Framed in Nature | The Evolution of Scientific Inquiry & Natural History Artwork from the 17th–19th Centuries | The Jessica Ehmann Collection
September 12, 2013 - November 9, 2013
A unique nexus of art and science, the art of natural history emerged during the Renaissance from the extraordinary collections comprising “Kunstkammern” or “Cabinets of Curiosities” accrued by European monarchs, affluent merchants and certain men of science. A Cabinet of Curiosities was not, as the name appears to suggest, centered around a piece of furniture, but rather a meticulously curated room filled with carefully displayed objects belonging to the categories of Natural History, Geology, Ethnography, Art and Archaeology. While representing the natural world on a small enough scale to fit into a room, a Cabinet of Curiosities also symbolized its owner’s knowledge of and control over this world through its microcosmic representation. These collections were the precursors to museums.
The popularity of the art of natural history gained momentum in the 18th C. during the Age of Enlightenment. The rationalism, neoclassicism, and emphasis on scientific inquiry characterizing the Enlightenment facilitated the production of significant written works by leading scientists who sought to categorize and make sense of the natural world. A collaboration between naturalists and leading artists of the day represent the high water mark of the genre, and included volumes such as Basil Besler’s Hortus Eystettensis, Maria Sibylla Merian’s Metamorphosibus Insectorum Surinamensium and Albertus Seba’s Locupletissimi Rerum Naturalium Thesauri.
In this pre-photographic age, the descriptions of specimens filling these volumes were accompanied by exquisitely beautiful copper-plate engraved and hand-colored artwork. Staggeringly expensive to create, a common thematic thread running through this historiography is how frequently the authors of these volumes and their patrons bankrupted themselves in this pursuit.

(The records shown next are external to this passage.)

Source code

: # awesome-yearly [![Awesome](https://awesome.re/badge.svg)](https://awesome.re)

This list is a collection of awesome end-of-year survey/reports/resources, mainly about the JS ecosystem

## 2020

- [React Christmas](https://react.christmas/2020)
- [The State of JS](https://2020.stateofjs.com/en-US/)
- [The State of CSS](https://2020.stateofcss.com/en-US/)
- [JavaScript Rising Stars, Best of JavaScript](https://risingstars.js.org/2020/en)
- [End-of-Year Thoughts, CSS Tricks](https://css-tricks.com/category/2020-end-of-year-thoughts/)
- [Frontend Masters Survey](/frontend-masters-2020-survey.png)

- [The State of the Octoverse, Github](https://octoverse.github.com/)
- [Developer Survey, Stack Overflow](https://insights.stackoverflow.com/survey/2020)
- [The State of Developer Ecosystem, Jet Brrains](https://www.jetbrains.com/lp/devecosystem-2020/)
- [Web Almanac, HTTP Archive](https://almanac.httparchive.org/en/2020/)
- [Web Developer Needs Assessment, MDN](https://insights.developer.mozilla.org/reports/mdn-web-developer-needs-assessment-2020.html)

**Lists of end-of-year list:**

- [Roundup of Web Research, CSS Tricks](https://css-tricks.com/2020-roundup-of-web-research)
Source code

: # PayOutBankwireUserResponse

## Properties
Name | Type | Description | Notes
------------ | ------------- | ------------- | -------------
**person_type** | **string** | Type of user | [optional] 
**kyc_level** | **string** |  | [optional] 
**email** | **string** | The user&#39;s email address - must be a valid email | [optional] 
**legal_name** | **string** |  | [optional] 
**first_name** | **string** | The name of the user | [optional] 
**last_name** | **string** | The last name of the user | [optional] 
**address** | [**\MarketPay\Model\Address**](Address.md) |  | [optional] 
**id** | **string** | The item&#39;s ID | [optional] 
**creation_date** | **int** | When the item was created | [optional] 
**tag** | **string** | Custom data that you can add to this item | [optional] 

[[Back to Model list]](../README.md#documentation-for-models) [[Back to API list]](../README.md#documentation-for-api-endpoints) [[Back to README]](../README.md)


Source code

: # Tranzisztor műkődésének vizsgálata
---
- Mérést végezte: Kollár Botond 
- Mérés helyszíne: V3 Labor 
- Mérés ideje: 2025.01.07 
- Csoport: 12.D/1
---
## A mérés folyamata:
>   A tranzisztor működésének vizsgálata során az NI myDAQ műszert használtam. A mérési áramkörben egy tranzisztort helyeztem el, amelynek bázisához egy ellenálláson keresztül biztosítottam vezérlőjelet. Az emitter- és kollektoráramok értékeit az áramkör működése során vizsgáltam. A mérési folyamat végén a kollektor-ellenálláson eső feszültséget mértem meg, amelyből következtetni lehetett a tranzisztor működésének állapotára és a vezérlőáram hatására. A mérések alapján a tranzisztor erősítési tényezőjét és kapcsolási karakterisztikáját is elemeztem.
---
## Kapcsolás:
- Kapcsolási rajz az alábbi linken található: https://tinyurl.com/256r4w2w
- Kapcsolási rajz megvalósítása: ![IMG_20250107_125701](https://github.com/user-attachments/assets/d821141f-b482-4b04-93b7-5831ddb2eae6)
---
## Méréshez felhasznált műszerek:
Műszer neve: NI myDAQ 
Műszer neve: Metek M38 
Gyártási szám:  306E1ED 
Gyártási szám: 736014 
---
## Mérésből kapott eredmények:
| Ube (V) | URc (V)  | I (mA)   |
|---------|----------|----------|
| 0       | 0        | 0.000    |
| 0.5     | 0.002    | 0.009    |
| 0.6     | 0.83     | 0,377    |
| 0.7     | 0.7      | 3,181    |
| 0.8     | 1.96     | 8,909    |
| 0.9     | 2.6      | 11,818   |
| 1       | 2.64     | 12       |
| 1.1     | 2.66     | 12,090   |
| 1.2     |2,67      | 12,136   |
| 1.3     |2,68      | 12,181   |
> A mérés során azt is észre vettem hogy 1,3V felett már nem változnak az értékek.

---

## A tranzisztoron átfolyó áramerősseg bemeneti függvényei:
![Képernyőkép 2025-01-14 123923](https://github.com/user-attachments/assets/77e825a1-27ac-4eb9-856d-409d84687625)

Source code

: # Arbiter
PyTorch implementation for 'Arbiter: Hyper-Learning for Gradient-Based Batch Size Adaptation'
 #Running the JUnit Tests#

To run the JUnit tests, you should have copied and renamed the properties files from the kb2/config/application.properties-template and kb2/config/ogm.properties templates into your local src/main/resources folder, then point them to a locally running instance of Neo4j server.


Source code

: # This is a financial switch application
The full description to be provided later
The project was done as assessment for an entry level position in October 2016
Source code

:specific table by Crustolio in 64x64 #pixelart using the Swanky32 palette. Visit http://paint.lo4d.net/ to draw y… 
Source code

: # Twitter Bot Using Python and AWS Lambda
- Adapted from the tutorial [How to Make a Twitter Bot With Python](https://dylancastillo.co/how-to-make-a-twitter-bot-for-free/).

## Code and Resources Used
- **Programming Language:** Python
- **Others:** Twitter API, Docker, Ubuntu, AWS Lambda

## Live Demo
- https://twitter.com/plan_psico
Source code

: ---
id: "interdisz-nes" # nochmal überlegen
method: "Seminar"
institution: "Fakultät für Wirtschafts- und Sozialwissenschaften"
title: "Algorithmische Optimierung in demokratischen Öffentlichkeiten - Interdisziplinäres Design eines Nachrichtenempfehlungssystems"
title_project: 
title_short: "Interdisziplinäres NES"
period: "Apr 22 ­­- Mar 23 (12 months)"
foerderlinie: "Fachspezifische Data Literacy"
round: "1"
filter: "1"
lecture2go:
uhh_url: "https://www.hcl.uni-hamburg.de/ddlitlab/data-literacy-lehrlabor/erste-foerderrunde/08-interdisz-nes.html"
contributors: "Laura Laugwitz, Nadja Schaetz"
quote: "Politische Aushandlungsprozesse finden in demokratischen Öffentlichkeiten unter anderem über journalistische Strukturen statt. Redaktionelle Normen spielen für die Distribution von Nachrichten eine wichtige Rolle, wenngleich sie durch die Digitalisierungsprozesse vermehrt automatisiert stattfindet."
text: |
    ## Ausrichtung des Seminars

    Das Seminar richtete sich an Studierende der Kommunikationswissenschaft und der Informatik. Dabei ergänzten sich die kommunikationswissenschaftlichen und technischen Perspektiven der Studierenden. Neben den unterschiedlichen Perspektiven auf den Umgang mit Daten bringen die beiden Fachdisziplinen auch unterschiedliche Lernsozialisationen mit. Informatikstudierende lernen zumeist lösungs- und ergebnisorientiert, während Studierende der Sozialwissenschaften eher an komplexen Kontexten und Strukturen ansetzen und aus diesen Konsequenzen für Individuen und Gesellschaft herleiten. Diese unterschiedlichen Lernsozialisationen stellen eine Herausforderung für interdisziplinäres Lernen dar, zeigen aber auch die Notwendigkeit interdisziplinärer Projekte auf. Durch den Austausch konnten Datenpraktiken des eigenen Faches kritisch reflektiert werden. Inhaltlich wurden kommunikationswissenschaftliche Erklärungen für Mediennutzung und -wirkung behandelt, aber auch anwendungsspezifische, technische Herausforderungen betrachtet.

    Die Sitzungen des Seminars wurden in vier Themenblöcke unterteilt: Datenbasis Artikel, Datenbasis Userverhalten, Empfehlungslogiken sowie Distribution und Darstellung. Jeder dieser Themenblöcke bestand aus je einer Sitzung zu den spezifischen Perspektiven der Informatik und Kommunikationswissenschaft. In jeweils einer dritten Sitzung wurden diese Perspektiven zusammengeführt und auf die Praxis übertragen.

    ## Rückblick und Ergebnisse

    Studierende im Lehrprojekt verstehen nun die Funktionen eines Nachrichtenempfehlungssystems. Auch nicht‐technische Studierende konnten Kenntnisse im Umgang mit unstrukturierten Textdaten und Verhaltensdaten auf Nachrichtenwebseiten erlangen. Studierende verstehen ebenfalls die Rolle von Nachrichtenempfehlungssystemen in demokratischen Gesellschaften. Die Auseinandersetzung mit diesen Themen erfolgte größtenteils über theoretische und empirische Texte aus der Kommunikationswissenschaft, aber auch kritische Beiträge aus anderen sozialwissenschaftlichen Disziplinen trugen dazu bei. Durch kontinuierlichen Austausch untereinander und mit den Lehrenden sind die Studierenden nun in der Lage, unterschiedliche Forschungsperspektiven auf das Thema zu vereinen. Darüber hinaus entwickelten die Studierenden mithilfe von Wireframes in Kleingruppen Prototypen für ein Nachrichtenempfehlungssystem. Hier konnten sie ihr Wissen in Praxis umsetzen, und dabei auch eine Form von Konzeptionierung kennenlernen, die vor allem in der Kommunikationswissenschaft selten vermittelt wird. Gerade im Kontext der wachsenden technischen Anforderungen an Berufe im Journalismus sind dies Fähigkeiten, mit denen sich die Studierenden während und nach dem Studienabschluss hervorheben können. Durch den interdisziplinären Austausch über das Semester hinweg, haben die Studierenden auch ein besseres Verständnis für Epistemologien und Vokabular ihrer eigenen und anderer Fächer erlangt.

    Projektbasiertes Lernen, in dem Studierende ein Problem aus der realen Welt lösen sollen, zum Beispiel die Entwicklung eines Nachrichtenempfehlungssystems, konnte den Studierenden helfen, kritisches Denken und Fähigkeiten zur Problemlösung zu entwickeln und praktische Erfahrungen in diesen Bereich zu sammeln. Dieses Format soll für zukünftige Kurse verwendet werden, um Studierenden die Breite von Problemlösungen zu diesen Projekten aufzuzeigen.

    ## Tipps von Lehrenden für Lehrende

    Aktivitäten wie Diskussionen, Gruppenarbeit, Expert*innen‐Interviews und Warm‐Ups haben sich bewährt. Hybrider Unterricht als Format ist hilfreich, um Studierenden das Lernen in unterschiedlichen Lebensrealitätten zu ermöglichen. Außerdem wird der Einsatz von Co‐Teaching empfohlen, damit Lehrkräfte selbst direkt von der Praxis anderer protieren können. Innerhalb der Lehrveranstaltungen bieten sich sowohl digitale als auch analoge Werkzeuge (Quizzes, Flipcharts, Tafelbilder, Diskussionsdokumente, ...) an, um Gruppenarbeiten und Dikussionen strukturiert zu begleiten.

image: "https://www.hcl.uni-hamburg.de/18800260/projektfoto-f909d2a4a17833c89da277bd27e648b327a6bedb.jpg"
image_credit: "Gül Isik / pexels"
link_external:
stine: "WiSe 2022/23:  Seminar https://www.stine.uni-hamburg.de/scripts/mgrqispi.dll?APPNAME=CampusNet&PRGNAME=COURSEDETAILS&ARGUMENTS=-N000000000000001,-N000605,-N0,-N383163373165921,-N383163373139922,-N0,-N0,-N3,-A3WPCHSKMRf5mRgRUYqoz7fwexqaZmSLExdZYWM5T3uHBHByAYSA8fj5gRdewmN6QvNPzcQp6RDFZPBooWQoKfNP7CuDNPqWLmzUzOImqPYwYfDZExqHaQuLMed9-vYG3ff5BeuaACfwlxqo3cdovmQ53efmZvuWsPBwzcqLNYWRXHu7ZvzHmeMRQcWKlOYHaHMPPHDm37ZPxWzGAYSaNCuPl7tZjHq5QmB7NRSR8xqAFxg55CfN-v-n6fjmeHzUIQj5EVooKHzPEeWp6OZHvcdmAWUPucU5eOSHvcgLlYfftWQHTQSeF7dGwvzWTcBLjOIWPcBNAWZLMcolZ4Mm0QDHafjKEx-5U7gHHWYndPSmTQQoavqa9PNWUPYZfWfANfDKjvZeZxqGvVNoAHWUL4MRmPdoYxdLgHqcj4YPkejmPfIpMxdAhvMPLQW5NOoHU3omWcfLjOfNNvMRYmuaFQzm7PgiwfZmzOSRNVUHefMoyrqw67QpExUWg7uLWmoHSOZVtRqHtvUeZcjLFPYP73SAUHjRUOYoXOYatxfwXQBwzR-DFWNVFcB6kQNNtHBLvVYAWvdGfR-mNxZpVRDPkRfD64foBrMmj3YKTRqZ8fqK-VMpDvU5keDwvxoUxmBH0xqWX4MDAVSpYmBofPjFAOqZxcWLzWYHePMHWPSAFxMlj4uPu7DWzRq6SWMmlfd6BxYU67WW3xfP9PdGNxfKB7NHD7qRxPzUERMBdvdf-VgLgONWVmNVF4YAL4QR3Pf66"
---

Jessica Ehmann on the collector’s view
I find the extraordinary, dazzling array of form, design and pattern to be endlessly fascinating. I have always been struck by the compelling contemporary look of many of these centuries-old works of art. Science, to an extent, drives the finished form of the artwork—a rendered specimen is distilled down to the elements essential for its proper identification, taking on a slightly abstracted look. Further enhancing the modern look of the artwork, the two-dimensional renderings appear to be pushed to the surface of the picture plane, often symmetrically arranged against a blank background. When I look at these pieces, I see modern-looking graphic forms which read beautifully on the wall, even at a distance.
Framing my work
I believe that modern picture frames too often lack the patina, quality of craftsmanship and beauty necessary to properly house this genre of art. Therefore, I have relied as much as possible on the use of original 19th C. American and European picture frames to present the artwork, taking the opportunity to use traditional framing techniques such as French Matting to further enhance and repeat the wonderful array of patterns and textures integral to the artwork. For example, the stenciled Greek Key pattern found on the outer portion of this pair of 19th C. American gilded picture frames echoes the checkerboard pattern found on the Mantis wings in Pl. LXVII, while the stenciled pebble pattern within the cove of the frames repeats the spotted motifs located on the wings of the moths in Pl. XXV.